Digo que no auge os dois se igualam. Luciano do Valle foi insuperável na narração de vôlei, basquete e nos grandes jogos de futebol. Os Campeonatos Brasileiros transmitidos na década de 1970 e 1980, as conquistas de Emerson Fittipaldi na Fórmula 1 e na Fórmula Indy, a vitória do Vôlei Masculino na Olímpíada de Barcelona…Posso listar uma coleção de transmissões de Luciano do Valle inesquecíveis assim como Galvão Bueno também conta com elas. Ok, estamos de acordo.

Agora, na postura e no relacionamento com os dirigentes esportivos, Luciano do Valle foi mais eficiente. Explico: é lógico que por ser um empresário do ramo esportivo, o ex-locutor esportivo da Bandeirantes precisou estabelecer relações para comprar eventos e viabilizar horas e mais horas de transmissão dentro da BAND. Mas percebam: em nenhum momento isto inviabilizou uma viés crítica e independente dentro de sua equipe, especialmente quando o assunto era a Seleção Brasileira.

Pelo contrário: nas Copas de 1990 e 1994, realizadas na Itália e nos Estados Unidos, o programa “Apito Final”, transmitido pela BAND,  era a tribuna esportiva televisiva na Copa do Mundo. Antes, durante e depois dos jogos, Luciano do Valle abria espaço para que Tostão, Silvio Luiz, Rivelino, Juarez Soares e Mário Sérgio apontassem sem dó e nem piedade os erros cometidos primeiramente por Sebastião Lazaroni e depois por Carlos Alberto Parreira. Quem tem mais de 40 anos e teve o privilégio de  acompanhar estas duas Copas sabe que estas mesas redondas eram referência quando o assunto era Seleção Brasileira.
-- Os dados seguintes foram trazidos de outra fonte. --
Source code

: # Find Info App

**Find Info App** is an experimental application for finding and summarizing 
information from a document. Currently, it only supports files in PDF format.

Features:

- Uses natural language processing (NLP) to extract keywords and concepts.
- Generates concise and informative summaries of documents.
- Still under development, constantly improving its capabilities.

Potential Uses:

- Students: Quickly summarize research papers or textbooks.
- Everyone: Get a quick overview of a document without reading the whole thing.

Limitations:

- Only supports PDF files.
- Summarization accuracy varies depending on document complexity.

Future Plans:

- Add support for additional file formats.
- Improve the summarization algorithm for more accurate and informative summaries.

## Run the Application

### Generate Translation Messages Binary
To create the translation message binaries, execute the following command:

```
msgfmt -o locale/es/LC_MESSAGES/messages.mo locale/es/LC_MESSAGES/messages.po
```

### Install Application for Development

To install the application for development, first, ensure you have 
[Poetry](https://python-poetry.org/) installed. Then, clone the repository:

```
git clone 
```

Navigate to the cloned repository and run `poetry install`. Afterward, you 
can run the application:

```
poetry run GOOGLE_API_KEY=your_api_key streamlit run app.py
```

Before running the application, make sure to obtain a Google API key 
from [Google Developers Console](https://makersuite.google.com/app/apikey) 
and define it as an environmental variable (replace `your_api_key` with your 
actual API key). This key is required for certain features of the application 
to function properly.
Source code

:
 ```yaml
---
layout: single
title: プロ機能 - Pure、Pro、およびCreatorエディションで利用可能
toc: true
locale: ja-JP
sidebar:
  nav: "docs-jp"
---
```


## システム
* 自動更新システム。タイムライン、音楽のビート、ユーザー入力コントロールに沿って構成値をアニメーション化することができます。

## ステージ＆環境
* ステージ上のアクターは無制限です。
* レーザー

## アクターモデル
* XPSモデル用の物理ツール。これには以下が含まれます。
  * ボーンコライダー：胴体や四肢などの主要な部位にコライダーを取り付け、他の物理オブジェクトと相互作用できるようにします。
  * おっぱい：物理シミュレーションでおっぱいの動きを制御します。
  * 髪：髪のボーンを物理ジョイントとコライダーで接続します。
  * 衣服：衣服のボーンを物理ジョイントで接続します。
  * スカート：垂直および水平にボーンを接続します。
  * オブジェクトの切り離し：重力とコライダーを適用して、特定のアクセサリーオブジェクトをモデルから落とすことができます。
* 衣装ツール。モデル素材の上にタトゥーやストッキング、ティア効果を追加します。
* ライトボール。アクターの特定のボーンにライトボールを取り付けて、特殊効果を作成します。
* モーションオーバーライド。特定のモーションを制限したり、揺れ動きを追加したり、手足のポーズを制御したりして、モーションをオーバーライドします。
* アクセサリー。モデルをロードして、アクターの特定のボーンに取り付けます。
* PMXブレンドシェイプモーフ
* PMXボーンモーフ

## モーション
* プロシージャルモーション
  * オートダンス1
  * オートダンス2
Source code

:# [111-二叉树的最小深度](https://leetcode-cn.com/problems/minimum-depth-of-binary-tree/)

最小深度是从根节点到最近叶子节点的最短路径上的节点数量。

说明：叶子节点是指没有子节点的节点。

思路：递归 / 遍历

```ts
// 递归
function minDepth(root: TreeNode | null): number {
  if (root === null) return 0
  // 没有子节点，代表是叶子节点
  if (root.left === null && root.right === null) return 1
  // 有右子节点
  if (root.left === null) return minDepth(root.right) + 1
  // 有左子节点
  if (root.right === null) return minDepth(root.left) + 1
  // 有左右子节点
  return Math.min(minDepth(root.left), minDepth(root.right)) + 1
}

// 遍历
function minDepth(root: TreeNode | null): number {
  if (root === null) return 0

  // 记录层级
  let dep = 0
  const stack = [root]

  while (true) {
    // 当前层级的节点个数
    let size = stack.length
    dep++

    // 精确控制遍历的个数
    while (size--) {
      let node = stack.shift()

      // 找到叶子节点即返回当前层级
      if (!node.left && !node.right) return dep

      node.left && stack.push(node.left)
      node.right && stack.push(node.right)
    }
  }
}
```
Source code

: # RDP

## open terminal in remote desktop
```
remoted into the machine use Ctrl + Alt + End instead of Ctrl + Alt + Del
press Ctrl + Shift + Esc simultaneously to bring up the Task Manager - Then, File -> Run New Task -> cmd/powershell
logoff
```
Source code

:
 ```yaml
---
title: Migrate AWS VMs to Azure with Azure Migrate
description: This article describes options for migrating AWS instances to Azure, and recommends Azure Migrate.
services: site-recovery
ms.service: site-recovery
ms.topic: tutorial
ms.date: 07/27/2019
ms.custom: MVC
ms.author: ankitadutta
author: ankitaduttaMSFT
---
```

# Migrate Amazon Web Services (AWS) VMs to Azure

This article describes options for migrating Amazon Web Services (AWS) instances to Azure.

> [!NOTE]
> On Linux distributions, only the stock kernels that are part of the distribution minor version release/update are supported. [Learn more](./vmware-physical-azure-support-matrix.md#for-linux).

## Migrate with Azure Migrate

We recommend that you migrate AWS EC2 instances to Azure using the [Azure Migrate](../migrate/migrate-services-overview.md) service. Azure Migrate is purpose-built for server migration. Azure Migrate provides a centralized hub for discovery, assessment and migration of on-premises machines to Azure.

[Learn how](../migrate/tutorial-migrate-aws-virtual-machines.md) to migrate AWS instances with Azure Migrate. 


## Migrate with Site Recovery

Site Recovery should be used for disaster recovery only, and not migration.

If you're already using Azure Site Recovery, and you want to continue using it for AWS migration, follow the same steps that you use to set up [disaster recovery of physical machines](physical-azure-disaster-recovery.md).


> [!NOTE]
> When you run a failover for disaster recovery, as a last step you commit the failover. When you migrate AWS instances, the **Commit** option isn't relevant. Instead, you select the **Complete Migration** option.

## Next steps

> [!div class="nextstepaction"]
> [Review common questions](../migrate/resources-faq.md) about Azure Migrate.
Sem querer fazer comparações, este galhardão nos dias atuais é carregado pelo programa “Linha de Passe”. Coincidência ou não, após sair da TV Bandeirantes por divergências de filosofia, Tostão teve sua última experiência televisiva onde? Na ESPN. Em que programa? No Linha de Passe.

Coloque este cenário do lado e veja a postura de Galvão Bueno com a Seleção Brasileira. Nos programas de debates, especialmente o “Bem Amigos”, o clima é de total camaradagem. Sem apertar ou cobrar. Aliás, um reconhecimento: se a mesa de debates não contasse com Casagrande e Mário Sérgio Guimarães as entrevistas com técnicos de Seleção nestes programas seriam uma tragédia. Ato contínuo, tente relembrar se algum técnico de Seleção Brasileira apareceu no exercício do cargo no  “Apito Final”. Tenho certeza de que foram convidados. E o medo de serem arrebentados por uma bancada crítica? Pois é.

Durante as partidas, nem preciso dizer: Galvão, apesar da voz marcante e saber conduzir um espetáculo como poucos, não consegue realizar uma análise linear do jogo. Se vence, considera a Seleção uma maravilha. Se perder, é o apocalipse. E usa o microfone para insinuar, detonar e endeusar jogadores.

Sim, é mais fácil este cronista receber mais pauladas do que elogios. Galvão Bueno é considerado um intocável, um Deus até dentro da crônica esportiva brasileira. Não tem pecados. Ou quando adota uma postura “vaselina” perante os fatos, a saída é culpar a Rede Globo, sua empregadora. Menos. Se fosse assim, a Rede Globo não contaria com um comentarista crítico, lúcido e independente como Casagrande.

Apesar dos pesares, quem tiver um mínimo de senso critico e análise aprofundada verá algo inevitável: Luciano do Valle foi muito maior do que Galvão Bueno. E faz uma falta danada.